BEGIN
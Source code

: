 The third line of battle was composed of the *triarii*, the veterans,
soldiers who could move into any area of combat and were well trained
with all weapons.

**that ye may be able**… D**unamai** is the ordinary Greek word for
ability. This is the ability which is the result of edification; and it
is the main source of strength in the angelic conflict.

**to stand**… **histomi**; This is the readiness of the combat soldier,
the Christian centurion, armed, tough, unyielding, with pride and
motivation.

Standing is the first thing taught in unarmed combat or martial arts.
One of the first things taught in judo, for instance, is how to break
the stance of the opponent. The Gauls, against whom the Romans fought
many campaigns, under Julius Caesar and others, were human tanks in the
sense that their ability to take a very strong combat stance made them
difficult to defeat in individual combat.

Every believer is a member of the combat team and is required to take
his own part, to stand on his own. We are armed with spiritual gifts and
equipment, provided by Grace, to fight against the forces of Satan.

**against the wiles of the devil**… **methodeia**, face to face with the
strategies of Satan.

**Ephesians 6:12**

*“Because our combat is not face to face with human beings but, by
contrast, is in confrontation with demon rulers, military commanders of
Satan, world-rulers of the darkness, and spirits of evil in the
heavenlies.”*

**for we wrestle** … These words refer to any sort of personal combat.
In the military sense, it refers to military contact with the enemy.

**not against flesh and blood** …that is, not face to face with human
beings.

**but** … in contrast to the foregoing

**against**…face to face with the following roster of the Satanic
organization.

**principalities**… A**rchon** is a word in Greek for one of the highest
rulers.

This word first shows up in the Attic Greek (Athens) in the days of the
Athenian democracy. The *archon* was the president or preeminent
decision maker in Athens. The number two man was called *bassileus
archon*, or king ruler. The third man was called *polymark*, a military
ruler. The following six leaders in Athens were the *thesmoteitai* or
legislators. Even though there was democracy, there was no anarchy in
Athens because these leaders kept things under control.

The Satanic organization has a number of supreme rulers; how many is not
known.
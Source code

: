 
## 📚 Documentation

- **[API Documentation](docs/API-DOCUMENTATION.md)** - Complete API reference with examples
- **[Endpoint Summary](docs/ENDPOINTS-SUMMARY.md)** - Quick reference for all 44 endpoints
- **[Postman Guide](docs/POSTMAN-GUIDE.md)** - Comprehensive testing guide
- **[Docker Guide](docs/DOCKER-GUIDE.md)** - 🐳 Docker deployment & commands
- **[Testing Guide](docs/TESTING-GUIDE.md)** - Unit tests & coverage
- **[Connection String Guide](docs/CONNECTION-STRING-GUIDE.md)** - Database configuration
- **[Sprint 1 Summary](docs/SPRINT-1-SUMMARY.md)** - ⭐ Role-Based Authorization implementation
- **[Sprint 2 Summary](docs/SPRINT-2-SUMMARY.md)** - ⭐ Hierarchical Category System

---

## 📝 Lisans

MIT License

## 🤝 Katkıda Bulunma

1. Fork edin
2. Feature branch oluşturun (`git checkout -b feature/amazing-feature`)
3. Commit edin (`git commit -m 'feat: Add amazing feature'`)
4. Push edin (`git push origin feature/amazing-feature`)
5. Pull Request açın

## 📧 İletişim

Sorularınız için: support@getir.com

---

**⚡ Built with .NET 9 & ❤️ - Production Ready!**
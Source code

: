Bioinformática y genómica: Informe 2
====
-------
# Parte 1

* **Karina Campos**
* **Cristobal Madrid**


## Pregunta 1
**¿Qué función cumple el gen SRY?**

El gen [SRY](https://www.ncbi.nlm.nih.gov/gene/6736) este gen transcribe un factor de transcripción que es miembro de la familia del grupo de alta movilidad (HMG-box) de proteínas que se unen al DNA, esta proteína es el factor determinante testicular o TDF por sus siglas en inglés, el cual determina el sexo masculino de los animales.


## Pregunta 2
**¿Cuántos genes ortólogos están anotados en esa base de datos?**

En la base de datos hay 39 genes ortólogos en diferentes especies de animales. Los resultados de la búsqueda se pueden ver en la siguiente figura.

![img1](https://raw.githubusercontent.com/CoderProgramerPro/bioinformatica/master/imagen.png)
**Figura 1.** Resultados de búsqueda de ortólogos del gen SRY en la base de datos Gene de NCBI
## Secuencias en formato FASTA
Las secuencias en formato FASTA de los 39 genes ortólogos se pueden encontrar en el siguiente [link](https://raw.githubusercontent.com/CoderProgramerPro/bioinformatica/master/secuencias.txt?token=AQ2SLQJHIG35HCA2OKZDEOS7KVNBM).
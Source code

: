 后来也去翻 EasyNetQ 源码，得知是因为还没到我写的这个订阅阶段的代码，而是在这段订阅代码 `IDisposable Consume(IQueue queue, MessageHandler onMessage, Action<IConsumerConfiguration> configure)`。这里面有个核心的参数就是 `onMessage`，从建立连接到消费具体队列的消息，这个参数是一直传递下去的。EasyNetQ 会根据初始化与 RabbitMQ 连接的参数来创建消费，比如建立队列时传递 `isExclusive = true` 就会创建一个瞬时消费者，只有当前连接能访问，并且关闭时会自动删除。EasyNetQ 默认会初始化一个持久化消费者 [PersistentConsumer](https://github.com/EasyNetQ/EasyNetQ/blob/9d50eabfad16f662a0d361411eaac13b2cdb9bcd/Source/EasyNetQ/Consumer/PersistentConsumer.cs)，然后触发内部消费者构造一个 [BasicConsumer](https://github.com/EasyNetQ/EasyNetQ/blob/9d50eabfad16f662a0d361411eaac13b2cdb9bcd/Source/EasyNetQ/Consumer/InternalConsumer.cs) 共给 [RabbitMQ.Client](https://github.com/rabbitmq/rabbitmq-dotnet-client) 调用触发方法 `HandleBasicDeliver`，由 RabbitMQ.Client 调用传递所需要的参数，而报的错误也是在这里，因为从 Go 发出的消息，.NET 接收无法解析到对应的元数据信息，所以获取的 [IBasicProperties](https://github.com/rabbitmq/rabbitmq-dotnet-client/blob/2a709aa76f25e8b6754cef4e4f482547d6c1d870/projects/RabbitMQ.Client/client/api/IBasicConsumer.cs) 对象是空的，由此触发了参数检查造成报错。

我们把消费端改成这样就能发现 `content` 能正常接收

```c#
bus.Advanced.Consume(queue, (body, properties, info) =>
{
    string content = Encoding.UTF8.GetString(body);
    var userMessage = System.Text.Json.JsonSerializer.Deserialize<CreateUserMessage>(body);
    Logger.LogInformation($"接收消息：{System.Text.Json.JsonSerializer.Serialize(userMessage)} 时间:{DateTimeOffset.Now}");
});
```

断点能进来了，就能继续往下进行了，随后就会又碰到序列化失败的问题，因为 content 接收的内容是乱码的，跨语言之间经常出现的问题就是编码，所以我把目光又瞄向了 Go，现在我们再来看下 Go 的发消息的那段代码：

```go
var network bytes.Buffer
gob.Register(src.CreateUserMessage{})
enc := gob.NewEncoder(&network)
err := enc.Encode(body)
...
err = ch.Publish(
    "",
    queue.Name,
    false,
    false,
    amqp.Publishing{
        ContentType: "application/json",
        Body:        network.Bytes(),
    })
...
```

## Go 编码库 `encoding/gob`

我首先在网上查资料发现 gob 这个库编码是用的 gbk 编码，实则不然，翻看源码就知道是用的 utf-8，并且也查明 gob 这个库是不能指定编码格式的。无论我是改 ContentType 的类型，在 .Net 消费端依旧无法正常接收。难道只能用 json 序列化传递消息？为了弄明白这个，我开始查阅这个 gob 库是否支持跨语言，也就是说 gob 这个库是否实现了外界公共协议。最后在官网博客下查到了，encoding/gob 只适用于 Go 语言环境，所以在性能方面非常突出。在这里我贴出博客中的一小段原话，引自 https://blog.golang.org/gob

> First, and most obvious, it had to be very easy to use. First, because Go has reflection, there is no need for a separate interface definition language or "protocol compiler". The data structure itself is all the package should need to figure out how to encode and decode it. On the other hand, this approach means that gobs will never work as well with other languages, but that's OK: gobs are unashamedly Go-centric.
END
- _What to produce_
Return all of the data above verbatim.

- _Exercise output_
Source code

: The third line of battle was composed of the *triarii*, the veterans,
soldiers who could move into any area of combat and were well trained
with all weapons.

**that ye may be able**… D**unamai** is the ordinary Greek word for
ability. This is the ability which is the result of edification; and it
is the main source of strength in the angelic conflict.

**to stand**… **histomi**; This is the readiness of the combat soldier,
the Christian centurion, armed, tough, unyielding, with pride and
motivation.

Standing is the first thing taught in unarmed combat or martial arts.
One of the first things taught in judo, for instance, is how to break
the stance of the opponent. The Gauls, against whom the Romans fought
many campaigns, under Julius Caesar and others, were human tanks in the
sense that their ability to take a very strong combat stance made them
difficult to defeat in individual combat.

Every believer is a member of the combat team and is required to take
his own part, to stand on his own. We are armed with spiritual gifts and
equipment, provided by Grace, to fight against the forces of Satan.

**against the wiles of the devil**… **methodeia**, face to face with the
strategies of Satan.

**Ephesians 6:12**

*“Because our combat is not face to face with human beings but, by
contrast, is in confrontation with demon rulers, military commanders of
Satan, world-rulers of the darkness, and spirits of evil in the
heavenlies.”*

**for we wrestle** … These words refer to any sort of personal combat.
In the military sense, it refers to military contact with the enemy.

**not against flesh and blood** …that is, not face to face with human
beings.

**but** … in contrast to the foregoing

**against**…face to face with the following roster of the Satanic
organization.

**principalities**… A**rchon** is a word in Greek for one of the highest
rulers.

This word first shows up in the Attic Greek (Athens) in the days of the
Athenian democracy. The *archon* was the president or preeminent
decision maker in Athens. The number two man was called *bassileus
archon*, or king ruler. The third man was called *polymark*, a military
ruler. The following six leaders in Athens were the *thesmoteitai* or
legislators. Even though there was democracy, there was no anarchy in
Athens because these leaders kept things under control.

The Satanic organization has a number of supreme rulers; how many is not
known.
Source code

: 
## 📚 Documentation

- **[API Documentation](docs/API-DOCUMENTATION.md)** - Complete API reference with examples
- **[Endpoint Summary](docs/ENDPOINTS-SUMMARY.md)** - Quick reference for all 44 endpoints
- **[Postman Guide](docs/POSTMAN-GUIDE.md)** - Comprehensive testing guide
- **[Docker Guide](docs/DOCKER-GUIDE.md)** - 🐳 Docker deployment & commands
- **[Testing Guide](docs/TESTING-GUIDE.md)** - Unit tests & coverage
- **[Connection String Guide](docs/CONNECTION-STRING-GUIDE.md)** - Database configuration
- **[Sprint 1 Summary](docs/SPRINT-1-SUMMARY.md)** - ⭐ Role-Based Authorization implementation
- **[Sprint 2 Summary](docs/SPRINT-2-SUMMARY.md)** - ⭐ Hierarchical Category System

---

## 📝 Lisans

MIT License

## 🤝 Katkıda Bulunma

1. Fork edin
2. Feature branch oluşturun (`git checkout -b feature/amazing-feature`)
3. Commit edin (`git commit -m 'feat: Add amazing feature'`)
4. Push edin (`git push origin feature/amazing-feature`)
5. Pull Request açın

## 📧 İletişim

Sorularınız için: support@getir.com

---

**⚡ Built with .NET 9 & ❤️ - Production Ready!**
Source code

:Bioinformática y genómica: Informe 2
====
-------
# Parte 1

* **Karina Campos**
* **Cristobal Madrid**


## Pregunta 1
**¿Qué función cumple el gen SRY?**

El gen [SRY](https://www.ncbi.nlm.nih.gov/gene/6736) este gen transcribe un factor de transcripción que es miembro de la familia del grupo de alta movilidad (HMG-box) de proteínas que se unen al DNA, esta proteína es el factor determinante testicular o TDF por sus siglas en inglés, el cual determina el sexo masculino de los animales.


## Pregunta 2
**¿Cuántos genes ortólogos están anotados en esa base de datos?**

En la base de datos hay 39 genes ortólogos en diferentes especies de animales. Los resultados de la búsqueda se pueden ver en la siguiente figura.

![img1](https://raw.githubusercontent.com/CoderProgramerPro/bioinformatica/master/imagen.png)
**Figura 1.** Resultados de búsqueda de ortólogos del gen SRY en la base de datos Gene de NCBI
## Secuencias en formato FASTA
Las secuencias en formato FASTA de los 39 genes ortólogos se pueden encontrar en el siguiente [link](https://raw.githubusercontent.com/CoderProgramerPro/bioinformatica/master/secuencias.txt?token=AQ2SLQJHIG35HCA2OKZDEOS7KVNBM).
Source code

: 后来也去翻 EasyNetQ 源码，得知是因为还没到我写的这个订阅阶段的代码，而是在这段订阅代码 `IDisposable Consume(IQueue queue, MessageHandler onMessage, Action<IConsumerConfiguration> configure)`。这里面有个核心的参数就是 `onMessage`，从建立连接到消费具体队列的消息，这个参数是一直传递下去的。EasyNetQ 会根据初始化与 RabbitMQ 连接的参数来创建消费，比如建立队列时传递 `isExclusive = true` 就会创建一个瞬时消费者，只有当前连接能访问，并且关闭时会自动删除。EasyNetQ 默认会初始化一个持久化消费者 [PersistentConsumer](https://github.com/EasyNetQ/EasyNetQ/blob/9d50eabfad16f662a0d361411eaac13b2cdb9bcd/Source/EasyNetQ/Consumer/PersistentConsumer.cs)，然后触发内部消费者构造一个 [BasicConsumer](https://github.com/EasyNetQ/EasyNetQ/blob/9d50eabfad16f662a0d361411eaac13b2cdb9bcd/Source/EasyNetQ/Consumer/InternalConsumer.cs) 共给 [RabbitMQ.Client](https://github.com/rabbitmq/rabbitmq-dotnet-client) 调用触发方法 `HandleBasicDeliver`，由 RabbitMQ.Client 调用传递所需要的参数，而报的错误也是在这里，因为从 Go 发出的消息，.NET 接收无法解析到对应的元数据信息，所以获取的 [IBasicProperties](https://github.com/rabbitmq/rabbitmq-dotnet-client/blob/2a709aa76f25e8b6754cef4e4f482547d6c1d870/projects/RabbitMQ.Client/client/api/IBasicConsumer.cs) 对象是空的，由此触发了参数检查造成报错。

我们把消费端改成这样就能发现 `content` 能正常接收

```c#
bus.Advanced.Consume(queue, (body, properties, info) =>
{
    string content = Encoding.UTF8.GetString(body);
    var userMessage = System.Text.Json.JsonSerializer.Deserialize<CreateUserMessage>(body);
    Logger.LogInformation($"接收消息：{System.Text.Json.JsonSerializer.Serialize(userMessage)} 时间:{DateTimeOffset.Now}");
});
```

断点能进来了，就能继续往下进行了，随后就会又碰到序列化失败的问题，因为 content 接收的内容是乱码的，跨语言之间经常出现的问题就是编码，所以我把目光又瞄向了 Go，现在我们再来看下 Go 的发消息的那段代码：

```go
var network bytes.Buffer
gob.Register(src.CreateUserMessage{})
enc := gob.NewEncoder(&network)
err := enc.Encode(body)
...
err = ch.Publish(
    "",
    queue.Name,
    false,
    false,
    amqp.Publishing{
        ContentType: "application/json",
        Body:        network.Bytes(),
    })
...
```

## Go 编码库 `encoding/gob`

我首先在网上查资料发现 gob 这个库编码是用的 gbk 编码，实则不然，翻看源码就知道是用的 utf-8，并且也查明 gob 这个库是不能指定编码格式的。无论我是改 ContentType 的类型，在 .Net 消费端依旧无法正常接收。难道只能用 json 序列化传递消息？为了弄明白这个，我开始查阅这个 gob 库是否支持跨语言，也就是说 gob 这个库是否实现了外界公共协议。最后在官网博客下查到了，encoding/gob 只适用于 Go 语言环境，所以在性能方面非常突出。在这里我贴出博客中的一小段原话，引自 https://blog.golang.org/gob

> First, and most obvious, it had to be very easy to use. First, because Go has reflection, there is no need for a separate interface definition language or "protocol compiler". The data structure itself is all the package should need to figure out how to encode and decode it. On the other hand, this approach means that gobs will never work as well with other languages, but that's OK: gobs are unashamedly Go-centric.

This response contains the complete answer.